■ Prompt ■
Extract, from the listing that follows, each line containing the word "will".

****

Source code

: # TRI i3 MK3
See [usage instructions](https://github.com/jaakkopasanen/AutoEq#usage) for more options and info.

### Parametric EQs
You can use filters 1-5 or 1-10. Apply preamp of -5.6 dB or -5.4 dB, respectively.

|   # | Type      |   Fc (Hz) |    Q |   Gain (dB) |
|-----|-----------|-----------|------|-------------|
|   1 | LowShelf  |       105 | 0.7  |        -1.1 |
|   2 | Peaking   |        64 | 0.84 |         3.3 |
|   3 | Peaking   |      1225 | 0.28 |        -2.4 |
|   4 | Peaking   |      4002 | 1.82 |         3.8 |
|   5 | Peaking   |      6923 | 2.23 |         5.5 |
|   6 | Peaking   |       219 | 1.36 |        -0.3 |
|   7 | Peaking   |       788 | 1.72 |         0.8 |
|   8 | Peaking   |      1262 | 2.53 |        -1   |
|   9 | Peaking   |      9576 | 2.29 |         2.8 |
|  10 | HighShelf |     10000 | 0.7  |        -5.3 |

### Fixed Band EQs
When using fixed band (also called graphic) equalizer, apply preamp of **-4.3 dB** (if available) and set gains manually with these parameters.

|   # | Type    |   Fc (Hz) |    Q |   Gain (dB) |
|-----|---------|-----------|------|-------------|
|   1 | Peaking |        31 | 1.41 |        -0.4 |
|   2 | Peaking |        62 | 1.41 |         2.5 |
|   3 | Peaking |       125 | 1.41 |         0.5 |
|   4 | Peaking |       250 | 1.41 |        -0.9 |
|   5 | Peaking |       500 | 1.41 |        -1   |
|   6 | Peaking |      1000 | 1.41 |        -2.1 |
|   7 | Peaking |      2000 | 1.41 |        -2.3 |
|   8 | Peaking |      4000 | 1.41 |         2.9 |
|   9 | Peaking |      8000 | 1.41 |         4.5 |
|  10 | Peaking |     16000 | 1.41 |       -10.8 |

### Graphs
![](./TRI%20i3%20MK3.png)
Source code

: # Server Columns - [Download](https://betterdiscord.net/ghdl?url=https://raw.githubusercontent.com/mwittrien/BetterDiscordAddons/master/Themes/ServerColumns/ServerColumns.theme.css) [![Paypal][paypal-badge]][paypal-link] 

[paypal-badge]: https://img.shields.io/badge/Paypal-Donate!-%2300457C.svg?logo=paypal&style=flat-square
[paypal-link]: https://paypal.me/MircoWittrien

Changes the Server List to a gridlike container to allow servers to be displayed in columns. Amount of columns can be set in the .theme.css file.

****

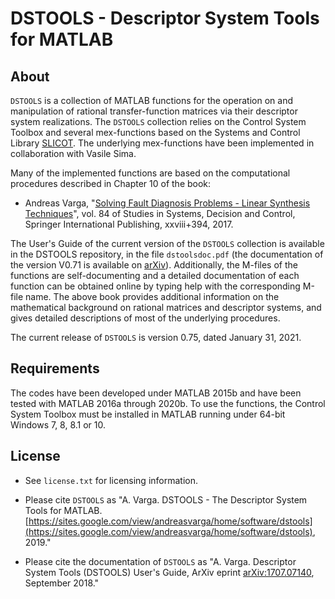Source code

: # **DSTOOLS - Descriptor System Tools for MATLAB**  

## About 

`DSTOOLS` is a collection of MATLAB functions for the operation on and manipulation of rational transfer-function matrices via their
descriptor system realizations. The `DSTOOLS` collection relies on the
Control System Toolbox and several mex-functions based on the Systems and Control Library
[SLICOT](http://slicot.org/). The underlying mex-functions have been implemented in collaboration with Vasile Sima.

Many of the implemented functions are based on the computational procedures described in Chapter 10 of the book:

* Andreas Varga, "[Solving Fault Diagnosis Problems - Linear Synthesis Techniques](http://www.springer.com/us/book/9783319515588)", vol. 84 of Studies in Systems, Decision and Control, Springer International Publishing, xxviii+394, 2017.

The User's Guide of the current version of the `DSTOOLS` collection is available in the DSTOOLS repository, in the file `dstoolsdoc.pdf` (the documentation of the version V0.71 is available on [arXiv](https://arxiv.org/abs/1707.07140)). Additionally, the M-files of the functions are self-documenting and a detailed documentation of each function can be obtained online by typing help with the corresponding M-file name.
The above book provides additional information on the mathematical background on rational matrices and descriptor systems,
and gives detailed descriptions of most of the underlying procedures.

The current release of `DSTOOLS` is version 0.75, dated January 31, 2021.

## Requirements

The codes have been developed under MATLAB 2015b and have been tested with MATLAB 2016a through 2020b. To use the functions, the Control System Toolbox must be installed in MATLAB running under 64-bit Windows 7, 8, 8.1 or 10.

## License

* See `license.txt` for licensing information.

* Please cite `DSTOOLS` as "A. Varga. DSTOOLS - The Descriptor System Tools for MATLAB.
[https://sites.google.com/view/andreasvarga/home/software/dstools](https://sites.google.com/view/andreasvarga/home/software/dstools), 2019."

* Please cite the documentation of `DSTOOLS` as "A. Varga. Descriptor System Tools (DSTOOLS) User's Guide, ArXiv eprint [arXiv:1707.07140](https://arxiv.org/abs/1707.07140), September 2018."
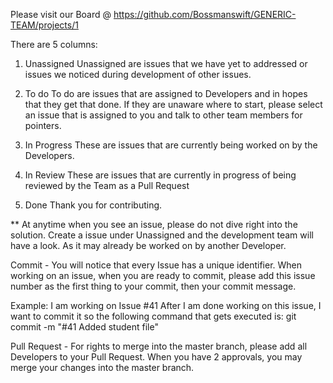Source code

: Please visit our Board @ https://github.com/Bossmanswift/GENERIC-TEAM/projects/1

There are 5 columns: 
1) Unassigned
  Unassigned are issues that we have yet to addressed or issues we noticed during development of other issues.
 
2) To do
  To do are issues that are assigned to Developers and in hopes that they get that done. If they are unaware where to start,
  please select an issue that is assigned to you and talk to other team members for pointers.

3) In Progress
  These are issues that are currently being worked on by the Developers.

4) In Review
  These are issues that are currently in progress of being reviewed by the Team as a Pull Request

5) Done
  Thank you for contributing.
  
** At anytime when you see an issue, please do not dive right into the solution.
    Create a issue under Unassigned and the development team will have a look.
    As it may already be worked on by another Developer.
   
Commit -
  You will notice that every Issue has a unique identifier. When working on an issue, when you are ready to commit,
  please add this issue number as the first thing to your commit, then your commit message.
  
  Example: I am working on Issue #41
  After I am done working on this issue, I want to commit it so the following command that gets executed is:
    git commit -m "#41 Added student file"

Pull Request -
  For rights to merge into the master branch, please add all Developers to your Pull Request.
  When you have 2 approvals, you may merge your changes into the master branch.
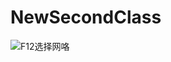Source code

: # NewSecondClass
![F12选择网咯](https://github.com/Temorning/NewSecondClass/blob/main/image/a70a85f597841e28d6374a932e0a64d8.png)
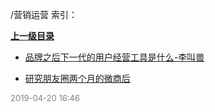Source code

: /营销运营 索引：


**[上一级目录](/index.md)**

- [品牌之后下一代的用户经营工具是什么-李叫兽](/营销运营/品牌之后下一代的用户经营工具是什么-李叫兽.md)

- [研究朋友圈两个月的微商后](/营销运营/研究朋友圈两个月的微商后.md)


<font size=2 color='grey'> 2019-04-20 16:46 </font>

****

■ Exercise answer ■
    Create a issue under Unassigned and the development team will have a look.
  You will notice that every Issue has a unique identifier. When working on an issue, when you are ready to commit,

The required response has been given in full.